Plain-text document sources
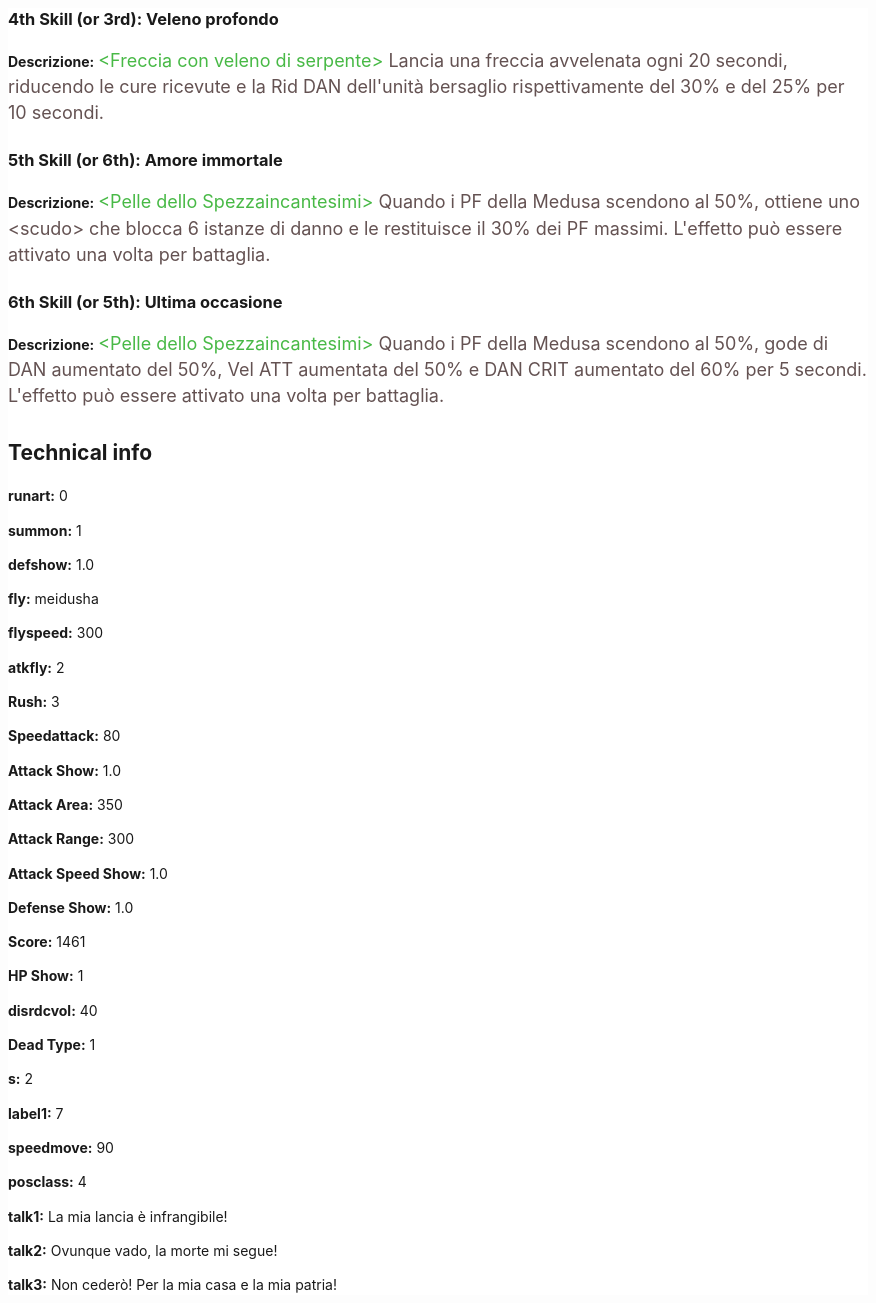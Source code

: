 ### 4th Skill (or 3rd): Veleno profondo
 **Descrizione:** <span style="color: #48b946;font-size:18px">&lt;Freccia con veleno di serpente&gt;</span><span style="color: #645252;font-size:18px"> Lancia una freccia avvelenata ogni 20 secondi, riducendo le cure ricevute e la Rid DAN dell'unità bersaglio rispettivamente del 30% e del 25% per 10 secondi.</span>

### 5th Skill (or 6th): Amore immortale
 **Descrizione:** <span style="color: #48b946;font-size:18px">&lt;Pelle dello Spezzaincantesimi&gt;</span><span style="color: #645252;font-size:18px"> Quando i PF della Medusa scendono al 50%, ottiene uno &lt;scudo&gt; che blocca 6 istanze di danno e le restituisce il 30% dei PF massimi. L'effetto può essere attivato una volta per battaglia.</span>

### 6th Skill (or 5th): Ultima occasione
 **Descrizione:** <span style="color: #48b946;font-size:18px">&lt;Pelle dello Spezzaincantesimi&gt;</span><span style="color: #645252;font-size:18px"> Quando i PF della Medusa scendono al 50%, gode di DAN aumentato del 50%, Vel ATT aumentata del 50% e DAN CRIT aumentato del 60% per 5 secondi. L'effetto può essere attivato una volta per battaglia.</span>

## Technical info
 **runart:** 0

 **summon:** 1

 **defshow:** 1.0

 **fly:** meidusha

 **flyspeed:** 300

 **atkfly:** 2

 **Rush:** 3

 **Speedattack:** 80

 **Attack Show:** 1.0

 **Attack Area:** 350

 **Attack Range:** 300

 **Attack Speed Show:** 1.0

 **Defense Show:** 1.0

 **Score:** 1461

 **HP Show:** 1

 **disrdcvol:** 40

 **Dead Type:** 1

 **s:** 2

 **label1:** 7

 **speedmove:** 90

 **posclass:** 4

 **talk1:** La mia lancia è infrangibile!

 **talk2:** Ovunque vado, la morte mi segue!

 **talk3:** Non cederò! Per la mia casa e la mia patria!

### TASK GOAL
Give the lines from the one containing "morte mi segue!" through the end of the entries again, exactly as written and with no other lines.

### ANSWER SPACE
 **talk2:** Ovunque vado, la morte mi segue!

 **talk3:** Non cederò! Per la mia casa e la mia patria!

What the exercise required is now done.